Keberadaan dan Peranan Ilmu Pendidikan di
Indonesia
Setelah kita sedikit memahami
ilmu pendidikan secara umum, pertanyaan yang sudah menunggu jawabannya adalah
apakah ilmu pendidikan memang ada di Indonesia? Jawaban yang sederhana dapat
dikemukakan: jelas ada. Buktinya, masih ada fakultas ilmu pendidikan di
beberapa universitas eks-IKIP. Kalau kita menggunakan logika sederhana akan
memberikan komentar bahwa adanya fakultas ilmu pendidikan berarti ilmu
pendidikan masih ada. Tetapi, jawaban ini ternyata bagi sebagian orang tidak
memuaskan karena kiprahnya tidak tampak jelas. Benarkah demikian? Mari kita
cermati pandangan Mochtar Buchori, salah seorang pemikir pendidikan Indonesia
yang tidak asing lagi bagi komunitas pendidikan. Beliau mencoba mengungkap
secara historis ilmu pendidikan di Indonesia. Menurutnya, dari 1950 sampai
sekitar 1960, ilmu pendidikan dianggap sebagai padanan dari konsep ‘pedagogik’,
yaitu ilmu yang mempelajari cara-cara mengasuh anak mencapai status ‘manusia
dewasa’. Dan ‘kedewasaan’ diartikan sebagai ‘kemampuan mengambil keputusan
mengenai diri sendiri seraya mempertanggungjawabkan kepada dirinya sendiri
pula’. Kemudian masuk konsep ‘education’ yang dibawa oleh para guru besar Amerika
yang membantu perkembangan IKIP. Konsep ‘pedagogi’ mulai terdesak dan istilah
‘ilmu pendidikan’ semakin banyak menerima muatan konseptual yang berasal dari
konsep ‘education’.
Menurut Mochtar Buchori,
konsep ‘education’ merupakan konsep yang sangat luas tetapi sekaligus juga
sangat sempit. Dikatakan sangat luas karena menampung berbagai jenis
pengetahuan yang berasal dari pedagogik, psikologi, didaktik-metodik,
sosiologi, dan antropologi. Dikatakan sangat sempit karena materi yang
dibahasnya sebagian besar materi yang berhubungan dengan proses pendidikan yang
terjadi di sekolah semata. Fenomena-fenomena pendidikan yang berasal dari situasi-situasi
pendidikan di luar sekolah sedikit sekali dibicarakan secara sungguh-sungguh.
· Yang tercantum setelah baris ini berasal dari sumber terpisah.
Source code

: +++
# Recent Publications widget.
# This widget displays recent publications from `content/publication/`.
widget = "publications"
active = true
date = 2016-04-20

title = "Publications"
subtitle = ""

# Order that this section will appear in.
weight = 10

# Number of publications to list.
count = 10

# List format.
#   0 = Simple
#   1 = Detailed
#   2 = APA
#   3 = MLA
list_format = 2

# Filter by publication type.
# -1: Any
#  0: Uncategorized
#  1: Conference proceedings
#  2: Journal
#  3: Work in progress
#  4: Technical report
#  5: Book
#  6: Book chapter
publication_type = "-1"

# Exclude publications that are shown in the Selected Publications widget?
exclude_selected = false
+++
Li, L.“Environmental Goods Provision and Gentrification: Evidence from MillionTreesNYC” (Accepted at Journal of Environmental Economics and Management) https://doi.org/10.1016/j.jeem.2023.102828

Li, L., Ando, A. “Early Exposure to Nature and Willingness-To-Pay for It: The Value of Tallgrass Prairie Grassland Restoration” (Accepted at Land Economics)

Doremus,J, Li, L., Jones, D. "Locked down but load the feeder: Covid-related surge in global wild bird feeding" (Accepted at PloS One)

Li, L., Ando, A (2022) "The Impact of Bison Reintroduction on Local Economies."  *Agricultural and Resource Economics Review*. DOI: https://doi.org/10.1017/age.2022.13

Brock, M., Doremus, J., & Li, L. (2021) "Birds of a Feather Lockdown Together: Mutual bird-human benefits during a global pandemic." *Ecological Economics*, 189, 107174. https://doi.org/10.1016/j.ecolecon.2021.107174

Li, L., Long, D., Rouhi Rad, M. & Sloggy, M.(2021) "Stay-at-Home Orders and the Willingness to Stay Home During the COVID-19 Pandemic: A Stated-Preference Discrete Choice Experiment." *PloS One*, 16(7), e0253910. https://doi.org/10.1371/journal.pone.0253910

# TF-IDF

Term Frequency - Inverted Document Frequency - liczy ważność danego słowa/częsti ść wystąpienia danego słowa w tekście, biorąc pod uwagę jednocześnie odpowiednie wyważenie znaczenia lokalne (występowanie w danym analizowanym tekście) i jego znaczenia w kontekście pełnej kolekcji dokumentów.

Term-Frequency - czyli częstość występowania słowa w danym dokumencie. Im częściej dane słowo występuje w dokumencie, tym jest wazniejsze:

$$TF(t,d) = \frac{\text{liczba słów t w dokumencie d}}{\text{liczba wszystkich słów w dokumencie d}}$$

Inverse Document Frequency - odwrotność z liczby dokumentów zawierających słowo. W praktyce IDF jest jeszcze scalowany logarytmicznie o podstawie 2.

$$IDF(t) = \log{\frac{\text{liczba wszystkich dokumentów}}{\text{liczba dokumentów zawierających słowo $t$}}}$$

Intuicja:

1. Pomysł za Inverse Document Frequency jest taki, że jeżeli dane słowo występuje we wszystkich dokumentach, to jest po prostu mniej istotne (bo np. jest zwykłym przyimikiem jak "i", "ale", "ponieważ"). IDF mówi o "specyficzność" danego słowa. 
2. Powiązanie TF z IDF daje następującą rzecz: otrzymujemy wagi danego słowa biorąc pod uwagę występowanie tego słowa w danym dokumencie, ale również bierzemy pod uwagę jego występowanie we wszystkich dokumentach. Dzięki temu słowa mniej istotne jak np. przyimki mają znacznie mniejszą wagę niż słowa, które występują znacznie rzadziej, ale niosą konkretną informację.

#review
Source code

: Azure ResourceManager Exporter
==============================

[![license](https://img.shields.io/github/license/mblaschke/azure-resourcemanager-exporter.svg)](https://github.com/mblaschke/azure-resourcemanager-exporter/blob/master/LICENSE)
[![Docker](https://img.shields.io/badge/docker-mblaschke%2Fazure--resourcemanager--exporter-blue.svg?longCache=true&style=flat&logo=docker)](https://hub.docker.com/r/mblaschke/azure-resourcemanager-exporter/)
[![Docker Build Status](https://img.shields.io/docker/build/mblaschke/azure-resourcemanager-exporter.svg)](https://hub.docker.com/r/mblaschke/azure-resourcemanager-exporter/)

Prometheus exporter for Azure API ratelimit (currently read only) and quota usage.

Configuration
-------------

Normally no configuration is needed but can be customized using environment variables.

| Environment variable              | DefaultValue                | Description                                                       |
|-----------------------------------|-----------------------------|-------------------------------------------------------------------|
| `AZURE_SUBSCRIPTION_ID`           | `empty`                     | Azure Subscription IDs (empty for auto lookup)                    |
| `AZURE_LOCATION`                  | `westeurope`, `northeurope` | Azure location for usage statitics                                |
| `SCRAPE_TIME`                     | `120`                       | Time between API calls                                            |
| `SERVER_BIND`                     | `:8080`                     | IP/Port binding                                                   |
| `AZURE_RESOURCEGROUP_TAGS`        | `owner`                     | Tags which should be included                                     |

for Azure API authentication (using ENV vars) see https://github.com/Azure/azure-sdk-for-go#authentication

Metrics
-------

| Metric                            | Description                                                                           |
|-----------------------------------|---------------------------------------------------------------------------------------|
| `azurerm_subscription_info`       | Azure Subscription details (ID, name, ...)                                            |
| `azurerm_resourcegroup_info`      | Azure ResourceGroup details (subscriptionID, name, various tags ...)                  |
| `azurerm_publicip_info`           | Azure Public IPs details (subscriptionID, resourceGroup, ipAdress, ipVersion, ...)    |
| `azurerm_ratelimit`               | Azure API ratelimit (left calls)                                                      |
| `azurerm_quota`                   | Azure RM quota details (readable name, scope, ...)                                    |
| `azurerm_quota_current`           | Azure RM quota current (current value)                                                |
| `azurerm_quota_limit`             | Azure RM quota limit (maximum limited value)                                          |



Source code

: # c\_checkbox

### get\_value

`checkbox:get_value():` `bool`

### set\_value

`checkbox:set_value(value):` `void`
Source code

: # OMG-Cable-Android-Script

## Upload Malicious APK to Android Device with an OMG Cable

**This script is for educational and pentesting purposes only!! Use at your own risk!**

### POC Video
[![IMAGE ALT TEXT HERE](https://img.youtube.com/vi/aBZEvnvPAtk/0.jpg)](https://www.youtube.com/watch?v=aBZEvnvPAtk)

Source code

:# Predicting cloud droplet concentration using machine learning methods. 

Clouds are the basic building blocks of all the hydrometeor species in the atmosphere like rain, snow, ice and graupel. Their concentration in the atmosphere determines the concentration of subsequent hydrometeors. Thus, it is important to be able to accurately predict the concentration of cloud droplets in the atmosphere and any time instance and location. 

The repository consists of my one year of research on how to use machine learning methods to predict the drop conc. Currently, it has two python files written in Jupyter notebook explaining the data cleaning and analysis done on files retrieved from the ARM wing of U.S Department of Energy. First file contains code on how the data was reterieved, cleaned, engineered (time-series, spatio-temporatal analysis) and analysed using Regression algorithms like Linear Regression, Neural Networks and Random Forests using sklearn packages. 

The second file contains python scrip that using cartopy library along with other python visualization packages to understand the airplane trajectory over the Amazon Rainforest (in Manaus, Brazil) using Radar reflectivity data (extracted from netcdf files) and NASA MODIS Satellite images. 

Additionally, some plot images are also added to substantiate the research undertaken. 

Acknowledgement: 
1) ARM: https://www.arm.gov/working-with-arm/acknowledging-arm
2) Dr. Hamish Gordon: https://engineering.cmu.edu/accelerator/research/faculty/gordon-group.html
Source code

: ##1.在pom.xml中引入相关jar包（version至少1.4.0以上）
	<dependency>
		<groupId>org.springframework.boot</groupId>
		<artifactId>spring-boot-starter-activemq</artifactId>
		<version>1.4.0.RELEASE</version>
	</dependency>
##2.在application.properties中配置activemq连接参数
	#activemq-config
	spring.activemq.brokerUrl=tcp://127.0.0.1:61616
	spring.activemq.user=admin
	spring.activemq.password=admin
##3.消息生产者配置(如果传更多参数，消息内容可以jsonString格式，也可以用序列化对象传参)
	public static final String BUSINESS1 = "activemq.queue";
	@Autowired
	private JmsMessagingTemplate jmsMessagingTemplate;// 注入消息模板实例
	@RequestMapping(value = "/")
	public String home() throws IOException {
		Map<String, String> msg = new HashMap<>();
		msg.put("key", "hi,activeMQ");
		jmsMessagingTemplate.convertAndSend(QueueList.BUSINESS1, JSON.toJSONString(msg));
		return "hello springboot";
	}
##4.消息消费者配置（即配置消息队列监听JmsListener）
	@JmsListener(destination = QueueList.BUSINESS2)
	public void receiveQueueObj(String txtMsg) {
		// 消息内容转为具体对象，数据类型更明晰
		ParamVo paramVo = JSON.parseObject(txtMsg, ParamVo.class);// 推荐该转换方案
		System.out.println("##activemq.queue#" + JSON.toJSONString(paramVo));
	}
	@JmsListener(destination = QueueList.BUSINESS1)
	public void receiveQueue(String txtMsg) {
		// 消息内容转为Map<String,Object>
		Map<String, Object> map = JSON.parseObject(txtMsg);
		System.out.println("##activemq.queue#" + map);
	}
Akibatnya, konsep ‘ilmu pendidikan’ mulai goyah, bergerak antara konsep
‘pedagogik’ dan konsep ‘education’. Di saat yang sama gerakan ‘pendidikan orang
dewasa’ (adult education) berkembang di berbagai negara dan melahirkan
ilmu baru yang disebut ‘andragogi’, yakni ilmu yang mempelajari cara memberikan
pelayanan pendidikan kepada orang dewasa. Konsep ‘ilmu pendidikan’ turut
melebur, meliputi konsep-konsep pedagogi, education, dan andragogi.
Dalam kenyataan, menurut
Buchori, pengembangan ilmu pendidikan di Indonesia terutama dipengaruhi oleh
model pengembangan ‘education’ di Amerika Serikat. Daerah pemikiran ilmu
pendidikan yang klasik seperti sejarah pendidikan dan filsafat pendidikan
mengalami kemandegan. Begitu pula pengembangan daerah-daerah perbatasan seperti
psikologi pendidikan, sosiologi pendidikan, dan antropologi pendidikan
dirasakan kurang dilaksanakan secara gigih oleh pengemban ilmu pendidikan.
Riset dari para sarjana pendidikan dalam bidang-bidang ini sangat tidak terasa.
Dalam penglihatan Mochtar
Buchori, pertumbuhan ilmu pendidikan di Indonesia tidak bergerak keluar,
melainkan ke dalam; tidak bersifat evolutif, melainkan bersifat involutif. Persoalan
belajar mengajar di sekolah terus menerus dikaji dan dikembangkan secara rinci,
tetapi persoalan-persoalan pendidikan yang terdapat di lembaga-lembaga
pendidikan di luar sekolah kurang dikaji secara sungguh-sungguh. Begitu pula
persoalan yang sangat mendasar seperti pendidikan untuk transformasi
sosio-kultural, pendidikan untuk lepas landas tidak pernah dikaji secara
serius. Yang terjadi hanyalah verbalisme tentang pendidikan lepas landas, bukan
pemikiran yang sistematik-empirik tentang pendidikan untuk lepas landas.
Pandangan Mochtar Buchori
tersebut hendaknya tidak disikapi secara emosional, melainkan secara rasional.
Artinya, kita yang berada di fakultas ilmu pendidikan hendaknya merasa
tertantang untuk berupaya mengkaji dan mengembangkan terus ilmu pendidikan di
Indonesia secara ilmiah. Kita harus menempatkan konsep ilmu pendidikan secara
benar dan tidak mereduksir menjadi ilmu keguruan. Jika hal ini yang terjadi,
maka lambat namun pasti keberadaan dan peranan ilmu pendidikan semakin lama semakin
menghilang. Oleh sebab itu, marilah kita mencoba merefleksikan kembali
keberadaan dan peranan ilmu pendidikan di Indonesia melalui berbagai
kajian/penelitian dan forum-forum diskusi. Semoga kita ditakdirkan sebagai
orang yang peduli terhadap pengembangan ilmu pendidikan. Amin.